→ **HOW TO COMPLETE THIS TASK**
From the entries below, count the lines with "himself". Write only the count.

→ **DATA FOR ANALYSIS**
-=-=-

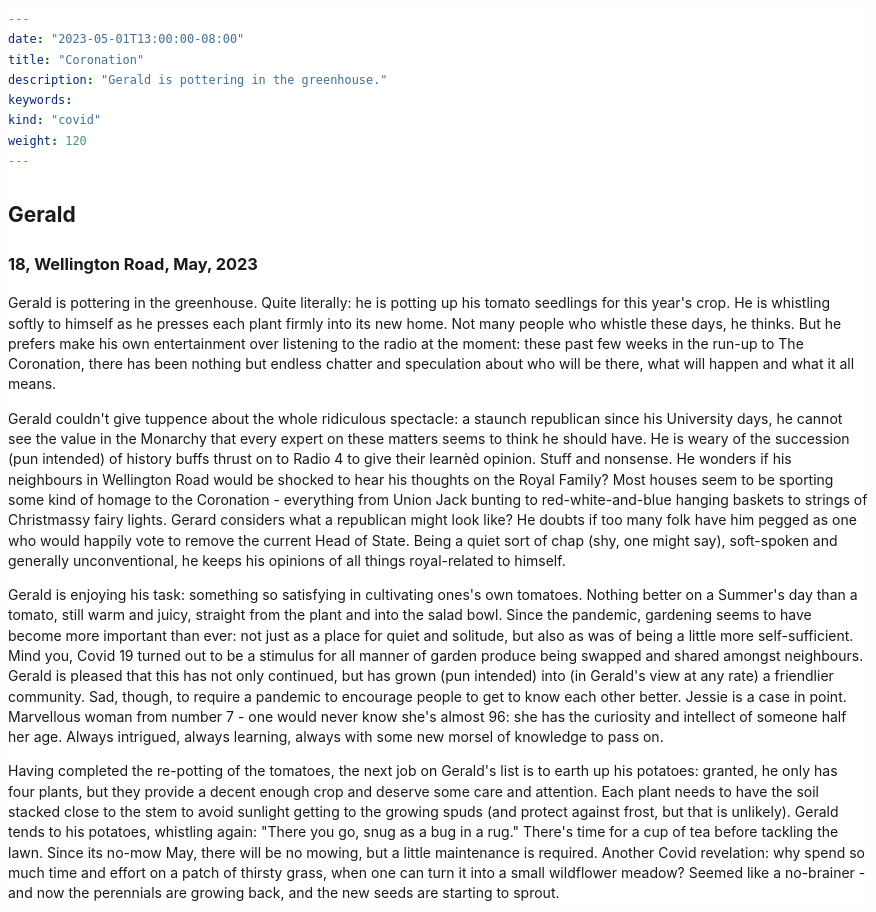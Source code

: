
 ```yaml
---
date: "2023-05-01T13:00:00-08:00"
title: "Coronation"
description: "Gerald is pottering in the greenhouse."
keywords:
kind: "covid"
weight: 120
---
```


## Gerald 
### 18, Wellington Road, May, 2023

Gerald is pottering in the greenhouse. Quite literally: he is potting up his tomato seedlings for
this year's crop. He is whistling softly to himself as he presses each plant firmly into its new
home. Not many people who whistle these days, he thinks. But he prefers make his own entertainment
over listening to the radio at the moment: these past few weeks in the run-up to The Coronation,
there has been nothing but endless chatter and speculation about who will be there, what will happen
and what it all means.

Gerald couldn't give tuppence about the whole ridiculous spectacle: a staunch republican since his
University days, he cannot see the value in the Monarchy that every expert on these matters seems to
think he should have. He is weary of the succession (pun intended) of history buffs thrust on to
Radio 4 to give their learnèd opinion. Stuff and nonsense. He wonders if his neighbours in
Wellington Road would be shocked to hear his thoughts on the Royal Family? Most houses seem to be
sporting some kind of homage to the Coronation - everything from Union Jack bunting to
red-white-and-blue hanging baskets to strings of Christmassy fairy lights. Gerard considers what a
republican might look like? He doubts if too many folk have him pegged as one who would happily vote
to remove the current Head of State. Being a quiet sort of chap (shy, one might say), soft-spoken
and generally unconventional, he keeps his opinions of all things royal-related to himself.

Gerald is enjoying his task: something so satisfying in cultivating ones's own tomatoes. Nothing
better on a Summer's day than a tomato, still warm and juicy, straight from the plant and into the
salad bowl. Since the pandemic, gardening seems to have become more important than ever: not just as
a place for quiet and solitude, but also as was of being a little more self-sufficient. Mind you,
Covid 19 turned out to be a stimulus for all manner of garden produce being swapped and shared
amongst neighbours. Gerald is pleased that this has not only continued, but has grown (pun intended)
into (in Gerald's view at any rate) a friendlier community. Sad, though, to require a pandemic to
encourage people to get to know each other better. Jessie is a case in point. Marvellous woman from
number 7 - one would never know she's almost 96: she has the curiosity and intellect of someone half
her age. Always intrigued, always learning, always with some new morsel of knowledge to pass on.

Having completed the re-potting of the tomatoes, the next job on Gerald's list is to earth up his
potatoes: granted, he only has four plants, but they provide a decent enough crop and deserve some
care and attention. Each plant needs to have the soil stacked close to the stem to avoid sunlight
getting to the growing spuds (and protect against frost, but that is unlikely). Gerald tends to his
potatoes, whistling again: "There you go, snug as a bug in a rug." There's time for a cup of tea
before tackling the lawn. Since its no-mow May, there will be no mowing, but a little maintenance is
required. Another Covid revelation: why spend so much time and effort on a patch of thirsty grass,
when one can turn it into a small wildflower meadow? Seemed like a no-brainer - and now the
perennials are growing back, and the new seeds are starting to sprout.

-=-=-

→ **EXERCISE ANSWER**
2